Chloride: Chloride is a negatively charged ion (Cl-) that is essential for various physiological processes in the body. It is a key component in the regulation of fluid balance, acid-base balance, and nerve impulse transmission.
Polar Aprotic Solvents: Polar aprotic solvents are a class of organic solvents that are polar in nature but do not contain any hydrogen atoms bonded to highly electronegative atoms, such as oxygen or nitrogen. These solvents are widely used in organic chemistry due to their unique properties and ability to facilitate certain chemical reactions.

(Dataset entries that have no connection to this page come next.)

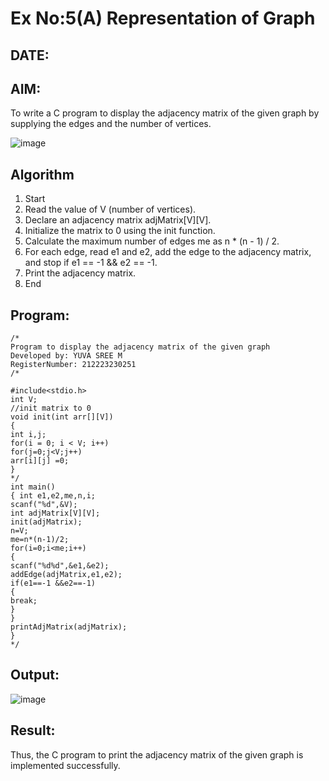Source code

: # Ex No:5(A) Representation of Graph
## DATE:
## AIM:
To write a C program to display the adjacency matrix of the given graph by supplying the edges and the number of vertices.

![image](https://github.com/user-attachments/assets/69c7e472-a9ea-4977-baff-57ec051b20bc)

## Algorithm
1. Start
2. Read the value of V (number of vertices).
3. Declare an adjacency matrix adjMatrix[V][V].
4. Initialize the matrix to 0 using the init function.
5. Calculate the maximum number of edges me as n * (n - 1) / 2.
6. For each edge, read e1 and e2, add the edge to the adjacency matrix, and stop if e1 == -1 
&& e2 == -1.
7. Print the adjacency matrix.
8. End
## Program:
```
/*
Program to display the adjacency matrix of the given graph
Developed by: YUVA SREE M
RegisterNumber: 212223230251
/*
```
```
#include<stdio.h>
int V;
//init matrix to 0 
void init(int arr[][V])
{
int i,j;
for(i = 0; i < V; i++) 
for(j=0;j<V;j++)
arr[i][j] =0;
}
*/
int main()
{ int e1,e2,me,n,i;
scanf("%d",&V); 
int adjMatrix[V][V]; 
init(adjMatrix); 
n=V;
me=n*(n-1)/2; 
for(i=0;i<me;i++)
{
scanf("%d%d",&e1,&e2); 
addEdge(adjMatrix,e1,e2); 
if(e1==-1 &&e2==-1)
{
break;
}
}
printAdjMatrix(adjMatrix);
}
*/
```

## Output:

![image](https://github.com/user-attachments/assets/08b8c0a3-309e-4991-9b97-2dfb1f583fe8)


## Result:
Thus, the C program to print the adjacency matrix of the given graph is implemented successfully.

Alkoxides: Alkoxides are negatively charged species formed when an alkoxide group, consisting of an alkyl group bonded to an oxygen atom, replaces a hydrogen atom on a molecule. They are important intermediates in various organic reactions, particularly in the context of the SN2 reaction and the E1 and E1cB elimination reactions.
DMSO: DMSO, or dimethyl sulfoxide, is a highly polar organic solvent known for its ability to dissolve both polar and nonpolar compounds. Its unique properties make it a valuable reagent in various chemical reactions, particularly in nucleophilic substitution processes, where it enhances the solubility of reactants and facilitates the formation of intermediates.